State only the number of lines below where the word "label" is found.

• Data excerpts:
——

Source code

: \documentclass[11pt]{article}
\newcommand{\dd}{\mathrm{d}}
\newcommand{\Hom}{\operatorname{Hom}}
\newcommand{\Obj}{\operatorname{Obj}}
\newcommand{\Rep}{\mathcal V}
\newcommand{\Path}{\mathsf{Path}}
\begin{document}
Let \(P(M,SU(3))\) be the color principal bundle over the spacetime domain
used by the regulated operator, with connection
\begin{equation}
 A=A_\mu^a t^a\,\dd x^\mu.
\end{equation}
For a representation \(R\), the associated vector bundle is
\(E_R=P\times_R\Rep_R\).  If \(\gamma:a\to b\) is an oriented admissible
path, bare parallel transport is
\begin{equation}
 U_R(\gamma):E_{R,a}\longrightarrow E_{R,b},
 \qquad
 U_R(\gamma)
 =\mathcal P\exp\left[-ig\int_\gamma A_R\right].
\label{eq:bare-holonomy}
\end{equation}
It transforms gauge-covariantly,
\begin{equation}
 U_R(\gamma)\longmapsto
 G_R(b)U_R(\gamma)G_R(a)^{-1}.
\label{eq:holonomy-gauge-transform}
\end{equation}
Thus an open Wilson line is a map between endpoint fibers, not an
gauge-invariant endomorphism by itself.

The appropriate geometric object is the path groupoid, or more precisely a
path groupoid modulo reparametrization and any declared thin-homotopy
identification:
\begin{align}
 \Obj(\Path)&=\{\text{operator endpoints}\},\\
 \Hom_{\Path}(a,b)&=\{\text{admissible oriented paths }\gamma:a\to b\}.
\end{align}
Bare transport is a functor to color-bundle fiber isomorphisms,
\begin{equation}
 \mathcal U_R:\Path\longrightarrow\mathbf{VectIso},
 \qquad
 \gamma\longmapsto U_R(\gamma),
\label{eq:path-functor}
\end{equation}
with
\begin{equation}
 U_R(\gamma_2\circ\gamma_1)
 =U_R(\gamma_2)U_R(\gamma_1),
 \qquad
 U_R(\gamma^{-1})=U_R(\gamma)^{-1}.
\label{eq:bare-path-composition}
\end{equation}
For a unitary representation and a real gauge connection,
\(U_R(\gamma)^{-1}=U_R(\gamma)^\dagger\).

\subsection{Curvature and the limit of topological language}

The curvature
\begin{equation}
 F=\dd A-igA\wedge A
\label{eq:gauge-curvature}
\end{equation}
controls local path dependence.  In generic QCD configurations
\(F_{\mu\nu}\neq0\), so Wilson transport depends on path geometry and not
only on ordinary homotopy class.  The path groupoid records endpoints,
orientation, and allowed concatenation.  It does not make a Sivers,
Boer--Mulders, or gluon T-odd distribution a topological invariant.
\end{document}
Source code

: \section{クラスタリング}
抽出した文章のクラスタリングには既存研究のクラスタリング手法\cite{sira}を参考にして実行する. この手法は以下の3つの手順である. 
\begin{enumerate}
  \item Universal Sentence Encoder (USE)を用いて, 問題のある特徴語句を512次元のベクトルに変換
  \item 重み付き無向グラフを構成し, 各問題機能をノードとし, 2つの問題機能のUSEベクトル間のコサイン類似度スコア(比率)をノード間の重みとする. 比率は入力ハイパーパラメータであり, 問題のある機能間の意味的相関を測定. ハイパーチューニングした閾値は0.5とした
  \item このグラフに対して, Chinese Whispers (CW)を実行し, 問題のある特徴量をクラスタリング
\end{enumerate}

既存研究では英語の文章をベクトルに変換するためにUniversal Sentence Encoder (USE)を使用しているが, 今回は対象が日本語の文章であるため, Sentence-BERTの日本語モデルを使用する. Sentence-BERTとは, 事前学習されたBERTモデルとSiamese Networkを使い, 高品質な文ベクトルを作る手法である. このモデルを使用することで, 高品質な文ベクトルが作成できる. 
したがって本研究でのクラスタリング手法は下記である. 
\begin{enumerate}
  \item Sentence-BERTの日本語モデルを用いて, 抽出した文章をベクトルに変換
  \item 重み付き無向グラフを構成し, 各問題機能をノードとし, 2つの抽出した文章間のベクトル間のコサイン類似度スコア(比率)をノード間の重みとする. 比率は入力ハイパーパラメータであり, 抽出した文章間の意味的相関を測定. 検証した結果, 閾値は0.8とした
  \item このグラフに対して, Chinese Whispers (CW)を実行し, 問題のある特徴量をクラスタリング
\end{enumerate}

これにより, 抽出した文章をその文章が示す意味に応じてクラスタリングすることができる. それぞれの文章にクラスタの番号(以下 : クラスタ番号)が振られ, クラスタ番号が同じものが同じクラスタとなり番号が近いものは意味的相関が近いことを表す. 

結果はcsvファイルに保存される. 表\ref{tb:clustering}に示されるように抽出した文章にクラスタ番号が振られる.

——

• Output of the exercise: 5